Gratitude

Next week we will be celebrating Thanksgiving, the time when people everywhere pause and take a moment to express gratitude for the people and things in their life all the while stuffing themselves full of turkey, mashed potatoes and all the trimmings.

A part of me feels like writing a post about gratitude around this time of year is rather trite because a date on the calendar supposedly reminds us to be grateful for our lives. But as an artist who is trying to make a professional living creating and selling art, gratitude is more than just a monthlong, trendy, practice.

Being a professional artist means taking something that I love to do and putting it through a nine to five grind. It means working when I don’t feel like it, and making compromises in order to secure a commission or make a sale. Turning art into financial gain is hard, and not always rewarding. People don’t always come because I’ve created something, and just because they like looking at my work doesn’t necessarily mean they want to buy it for their homes.

Selling art means that I take something I put a little bit of my soul into and assign some monetary value that actually says a whole lot more than just, this is how much the piece costs. Price a piece too low, I must not be taking myself seriously enough, or don’t like the piece that much. Price it too high, boy I’m awfully full of myself to think someone would drop a large sum of money. And if I try to straddle both sides of the pricing and find a way to meet in the middle, then I come across as desperate wanting people to buy my art.

I could not do what I do if I did not continually practice a mindset of gratitude.  To embrace the struggles and challenges as learning moments and stepping stones towards furthering my career. To enjoy the small successes, like the times someone comes into the studio and just stands amazed, feeling so much joy just being able to look at my work.

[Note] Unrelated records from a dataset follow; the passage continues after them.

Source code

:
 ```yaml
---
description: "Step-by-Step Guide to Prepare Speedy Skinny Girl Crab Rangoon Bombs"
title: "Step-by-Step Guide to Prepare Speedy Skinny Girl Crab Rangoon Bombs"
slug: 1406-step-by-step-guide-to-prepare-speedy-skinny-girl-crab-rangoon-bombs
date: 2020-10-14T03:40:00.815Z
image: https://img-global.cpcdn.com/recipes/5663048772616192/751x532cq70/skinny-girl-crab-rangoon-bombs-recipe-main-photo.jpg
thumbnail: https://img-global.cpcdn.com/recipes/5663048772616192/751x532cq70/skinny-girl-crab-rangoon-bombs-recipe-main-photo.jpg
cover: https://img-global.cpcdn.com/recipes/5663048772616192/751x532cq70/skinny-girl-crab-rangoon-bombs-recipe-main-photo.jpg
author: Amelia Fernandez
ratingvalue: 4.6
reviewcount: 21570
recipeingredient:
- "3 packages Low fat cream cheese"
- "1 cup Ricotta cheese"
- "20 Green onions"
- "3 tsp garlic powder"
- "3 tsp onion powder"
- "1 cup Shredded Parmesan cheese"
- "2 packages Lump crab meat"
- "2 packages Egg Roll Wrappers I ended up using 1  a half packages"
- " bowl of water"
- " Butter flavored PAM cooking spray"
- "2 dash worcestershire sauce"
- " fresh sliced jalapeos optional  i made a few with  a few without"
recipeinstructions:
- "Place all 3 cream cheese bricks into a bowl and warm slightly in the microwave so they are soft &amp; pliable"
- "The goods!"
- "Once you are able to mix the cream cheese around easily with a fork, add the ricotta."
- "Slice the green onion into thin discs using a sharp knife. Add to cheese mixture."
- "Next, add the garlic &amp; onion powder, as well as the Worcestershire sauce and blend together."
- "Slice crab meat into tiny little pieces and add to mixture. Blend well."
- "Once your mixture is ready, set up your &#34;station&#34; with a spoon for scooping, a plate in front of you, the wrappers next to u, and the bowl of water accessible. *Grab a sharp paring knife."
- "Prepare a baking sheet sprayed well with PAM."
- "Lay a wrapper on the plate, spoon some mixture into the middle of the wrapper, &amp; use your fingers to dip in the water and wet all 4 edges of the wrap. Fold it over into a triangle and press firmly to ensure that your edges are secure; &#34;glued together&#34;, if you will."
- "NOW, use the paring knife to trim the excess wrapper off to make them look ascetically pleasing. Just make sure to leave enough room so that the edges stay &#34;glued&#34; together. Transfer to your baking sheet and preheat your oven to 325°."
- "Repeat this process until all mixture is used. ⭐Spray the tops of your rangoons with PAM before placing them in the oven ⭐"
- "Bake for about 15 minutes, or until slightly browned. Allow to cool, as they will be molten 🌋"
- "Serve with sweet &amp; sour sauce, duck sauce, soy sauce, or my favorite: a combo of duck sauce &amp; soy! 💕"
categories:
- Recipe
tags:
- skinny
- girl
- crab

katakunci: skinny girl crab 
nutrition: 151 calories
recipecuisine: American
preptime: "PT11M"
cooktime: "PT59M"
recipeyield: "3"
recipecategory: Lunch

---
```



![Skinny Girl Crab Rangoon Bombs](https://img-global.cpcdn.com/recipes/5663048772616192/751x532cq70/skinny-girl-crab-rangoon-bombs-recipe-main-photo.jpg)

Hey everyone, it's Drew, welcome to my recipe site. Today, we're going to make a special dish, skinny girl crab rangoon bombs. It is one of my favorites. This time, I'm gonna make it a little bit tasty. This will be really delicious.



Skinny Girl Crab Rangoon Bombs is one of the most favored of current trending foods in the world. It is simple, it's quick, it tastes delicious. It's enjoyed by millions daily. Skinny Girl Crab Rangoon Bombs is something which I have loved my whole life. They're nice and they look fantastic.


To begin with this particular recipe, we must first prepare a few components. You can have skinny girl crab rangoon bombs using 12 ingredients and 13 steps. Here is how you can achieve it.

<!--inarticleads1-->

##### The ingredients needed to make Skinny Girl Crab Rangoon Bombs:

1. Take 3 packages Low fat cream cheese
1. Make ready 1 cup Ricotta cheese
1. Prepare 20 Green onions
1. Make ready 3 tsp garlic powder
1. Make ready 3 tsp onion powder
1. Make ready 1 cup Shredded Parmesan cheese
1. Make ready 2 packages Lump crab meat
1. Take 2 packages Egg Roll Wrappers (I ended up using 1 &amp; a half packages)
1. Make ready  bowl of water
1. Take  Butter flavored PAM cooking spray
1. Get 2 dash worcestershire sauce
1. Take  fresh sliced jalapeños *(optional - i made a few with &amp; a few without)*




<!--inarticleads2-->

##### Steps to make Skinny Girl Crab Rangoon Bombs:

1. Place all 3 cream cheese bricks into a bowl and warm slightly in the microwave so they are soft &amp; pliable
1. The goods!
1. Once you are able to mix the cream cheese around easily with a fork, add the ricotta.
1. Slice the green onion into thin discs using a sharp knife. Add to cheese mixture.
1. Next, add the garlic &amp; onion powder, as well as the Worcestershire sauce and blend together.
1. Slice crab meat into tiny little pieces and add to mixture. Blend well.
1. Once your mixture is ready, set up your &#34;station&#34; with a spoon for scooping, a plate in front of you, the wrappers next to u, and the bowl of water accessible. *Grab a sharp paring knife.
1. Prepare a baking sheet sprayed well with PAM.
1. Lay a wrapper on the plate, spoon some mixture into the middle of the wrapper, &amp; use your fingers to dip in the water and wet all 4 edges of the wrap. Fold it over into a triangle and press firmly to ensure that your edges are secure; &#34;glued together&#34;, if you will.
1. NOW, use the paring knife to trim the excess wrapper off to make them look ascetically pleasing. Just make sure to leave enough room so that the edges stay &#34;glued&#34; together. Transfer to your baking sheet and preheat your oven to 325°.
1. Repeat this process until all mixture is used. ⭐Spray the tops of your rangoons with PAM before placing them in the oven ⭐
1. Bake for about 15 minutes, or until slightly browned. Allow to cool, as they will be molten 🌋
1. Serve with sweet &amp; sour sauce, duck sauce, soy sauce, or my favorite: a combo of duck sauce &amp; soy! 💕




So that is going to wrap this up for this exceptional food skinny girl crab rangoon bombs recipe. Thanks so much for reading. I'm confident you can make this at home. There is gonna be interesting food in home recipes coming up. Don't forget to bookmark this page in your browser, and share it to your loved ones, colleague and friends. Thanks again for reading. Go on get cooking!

To appreciate the conversations I get to have with random people who share little bits of their lives and their stories.

If I did not remind myself every single day to practice gratitude, I would sink. I would feel sad and worthless if people didn’t buy my work or even come in to look at it. I would question whether or not I should even been creating work at all. And I would take the challenges, the critiques, the no’s personally as though every other person knows better than I do what I should be doing with my life.

If I didn’t practice daily gratitude, I’d miss out on so much joy in my life, and I wouldn’t see the amazing things that I have and the amazing people who love and encourage me to pursue my career.

It’s not easy, and often I forget. I get sucked into the vortex of negativity and self doubt that I forget to be grateful for anything. But when I stop myself, take a breath, and force myself to find something, even the smallest, tiniest thing in the swirling black cloud  of darkness that I can be grateful for, the cloud ends up breaking apart and the sun comes through. It may sound hokey, but it works for me, and when I change my attitude I find good things will happen.

We are living in a time where there’s lots of darkness, lots of negativity, and it’s really hard to find anything to be grateful for even when we’re sitting at a table surrounded by family and friends with a large fat turkey in front of us just waiting to be carved. We think that one day a year is enough. That by making great big sweeping expressions of gratitude for family and friends, health and life, for roofs over our heads and food in our bellies, our gratitude quota is full for another year but really it’s the little things every day that are more important to remember and cherish– the person who holds open a door for us because our hands are too full, or who lets you cut in line because you only have a few items to check out and they have loads.

It’s those little moments, when we consciously practice gratitude, that helps keep the darkness at bay and we can see that no matter how bad things seem to get, there’s still a lot thats good too.